Records to process
####################

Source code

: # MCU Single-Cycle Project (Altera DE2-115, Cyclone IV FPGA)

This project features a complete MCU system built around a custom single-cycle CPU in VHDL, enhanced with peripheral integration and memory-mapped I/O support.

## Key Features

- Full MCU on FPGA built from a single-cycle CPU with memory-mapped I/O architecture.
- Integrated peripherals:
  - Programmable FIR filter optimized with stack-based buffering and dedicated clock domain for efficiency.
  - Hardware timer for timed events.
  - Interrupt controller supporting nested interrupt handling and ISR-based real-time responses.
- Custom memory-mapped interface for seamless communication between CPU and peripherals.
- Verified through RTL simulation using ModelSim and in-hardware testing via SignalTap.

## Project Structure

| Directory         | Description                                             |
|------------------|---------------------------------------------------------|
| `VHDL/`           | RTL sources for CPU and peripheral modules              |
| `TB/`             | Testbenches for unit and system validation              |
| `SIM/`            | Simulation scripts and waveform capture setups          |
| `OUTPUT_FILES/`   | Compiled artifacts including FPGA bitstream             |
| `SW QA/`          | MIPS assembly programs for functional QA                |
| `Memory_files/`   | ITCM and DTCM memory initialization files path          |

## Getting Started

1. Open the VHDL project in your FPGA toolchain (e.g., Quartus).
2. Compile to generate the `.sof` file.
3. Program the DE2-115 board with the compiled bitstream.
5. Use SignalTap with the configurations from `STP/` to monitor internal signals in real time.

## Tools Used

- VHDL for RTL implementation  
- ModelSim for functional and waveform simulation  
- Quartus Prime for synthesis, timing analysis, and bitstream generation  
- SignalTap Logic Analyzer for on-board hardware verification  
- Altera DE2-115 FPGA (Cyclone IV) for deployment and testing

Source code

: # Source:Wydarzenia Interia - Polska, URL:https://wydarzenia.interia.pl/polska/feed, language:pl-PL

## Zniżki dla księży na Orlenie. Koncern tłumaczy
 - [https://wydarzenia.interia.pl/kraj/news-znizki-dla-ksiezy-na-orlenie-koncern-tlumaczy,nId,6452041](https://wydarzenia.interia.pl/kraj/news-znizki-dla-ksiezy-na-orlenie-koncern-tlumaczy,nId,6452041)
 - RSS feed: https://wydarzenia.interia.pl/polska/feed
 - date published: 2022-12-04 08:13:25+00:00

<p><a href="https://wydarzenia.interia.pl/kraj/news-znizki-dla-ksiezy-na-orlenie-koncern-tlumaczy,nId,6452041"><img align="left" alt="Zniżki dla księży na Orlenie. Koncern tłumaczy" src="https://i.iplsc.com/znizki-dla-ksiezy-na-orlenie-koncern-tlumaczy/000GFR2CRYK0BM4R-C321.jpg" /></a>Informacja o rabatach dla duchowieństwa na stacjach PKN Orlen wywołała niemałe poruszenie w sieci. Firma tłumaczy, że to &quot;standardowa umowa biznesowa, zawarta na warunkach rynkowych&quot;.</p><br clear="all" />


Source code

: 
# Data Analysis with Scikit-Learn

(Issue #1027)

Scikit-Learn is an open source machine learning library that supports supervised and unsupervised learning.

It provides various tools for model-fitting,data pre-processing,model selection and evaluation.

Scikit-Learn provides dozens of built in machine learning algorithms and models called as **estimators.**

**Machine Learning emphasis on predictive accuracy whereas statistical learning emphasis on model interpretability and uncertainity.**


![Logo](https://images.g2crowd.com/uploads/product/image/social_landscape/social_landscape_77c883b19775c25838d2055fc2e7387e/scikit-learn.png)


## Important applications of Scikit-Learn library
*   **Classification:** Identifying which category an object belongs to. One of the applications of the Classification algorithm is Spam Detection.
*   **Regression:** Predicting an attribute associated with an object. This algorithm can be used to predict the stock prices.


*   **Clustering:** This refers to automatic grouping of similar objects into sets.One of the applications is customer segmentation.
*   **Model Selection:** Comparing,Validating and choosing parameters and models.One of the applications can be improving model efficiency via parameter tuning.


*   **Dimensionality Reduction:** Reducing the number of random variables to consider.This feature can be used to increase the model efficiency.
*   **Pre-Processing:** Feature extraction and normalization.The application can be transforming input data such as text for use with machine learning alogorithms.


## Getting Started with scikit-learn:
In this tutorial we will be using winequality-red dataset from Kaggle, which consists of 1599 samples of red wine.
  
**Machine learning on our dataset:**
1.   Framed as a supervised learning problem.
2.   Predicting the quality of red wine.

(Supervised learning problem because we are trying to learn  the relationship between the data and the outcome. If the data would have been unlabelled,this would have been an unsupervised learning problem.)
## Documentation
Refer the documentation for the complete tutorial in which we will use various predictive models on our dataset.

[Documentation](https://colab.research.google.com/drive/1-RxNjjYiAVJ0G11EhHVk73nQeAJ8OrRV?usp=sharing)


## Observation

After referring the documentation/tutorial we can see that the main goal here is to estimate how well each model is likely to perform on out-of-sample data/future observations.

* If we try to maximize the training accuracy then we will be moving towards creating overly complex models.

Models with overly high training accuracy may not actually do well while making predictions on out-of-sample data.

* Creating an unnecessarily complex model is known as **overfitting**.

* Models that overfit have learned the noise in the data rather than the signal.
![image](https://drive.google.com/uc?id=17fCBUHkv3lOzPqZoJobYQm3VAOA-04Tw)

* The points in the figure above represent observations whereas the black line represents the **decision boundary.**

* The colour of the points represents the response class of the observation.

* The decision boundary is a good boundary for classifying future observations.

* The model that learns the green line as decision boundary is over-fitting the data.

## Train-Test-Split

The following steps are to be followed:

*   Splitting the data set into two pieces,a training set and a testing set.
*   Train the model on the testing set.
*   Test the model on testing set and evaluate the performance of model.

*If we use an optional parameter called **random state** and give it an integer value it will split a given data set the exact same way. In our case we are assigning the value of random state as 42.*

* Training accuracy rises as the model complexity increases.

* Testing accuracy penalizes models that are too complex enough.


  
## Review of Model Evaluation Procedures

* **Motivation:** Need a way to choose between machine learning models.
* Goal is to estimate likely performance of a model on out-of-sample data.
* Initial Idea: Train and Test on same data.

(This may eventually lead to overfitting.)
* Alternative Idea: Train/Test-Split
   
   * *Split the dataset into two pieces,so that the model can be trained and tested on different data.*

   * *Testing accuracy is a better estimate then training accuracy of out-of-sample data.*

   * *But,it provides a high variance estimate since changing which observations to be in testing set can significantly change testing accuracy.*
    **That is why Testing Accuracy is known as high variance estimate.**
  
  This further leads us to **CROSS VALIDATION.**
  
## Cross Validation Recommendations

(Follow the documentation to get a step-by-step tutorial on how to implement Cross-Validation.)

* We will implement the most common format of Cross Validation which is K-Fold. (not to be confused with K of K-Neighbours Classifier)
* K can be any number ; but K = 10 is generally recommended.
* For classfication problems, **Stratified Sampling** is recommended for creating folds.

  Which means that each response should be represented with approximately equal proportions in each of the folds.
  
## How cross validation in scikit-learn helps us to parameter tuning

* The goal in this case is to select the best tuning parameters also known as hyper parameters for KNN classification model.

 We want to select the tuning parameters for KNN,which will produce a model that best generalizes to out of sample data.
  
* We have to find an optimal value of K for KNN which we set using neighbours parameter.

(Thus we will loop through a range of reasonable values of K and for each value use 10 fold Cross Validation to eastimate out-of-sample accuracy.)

####################

Scan the entries above for the line containing "Scikit-Learn is an", and copy it and all lines after it exactly, down to and including the line containing "Scikit-Learn provides dozens".

Solution to the problem
Scikit-Learn is an open source machine learning library that supports supervised and unsupervised learning.

It provides various tools for model-fitting,data pre-processing,model selection and evaluation.

Scikit-Learn provides dozens of built in machine learning algorithms and models called as **estimators.**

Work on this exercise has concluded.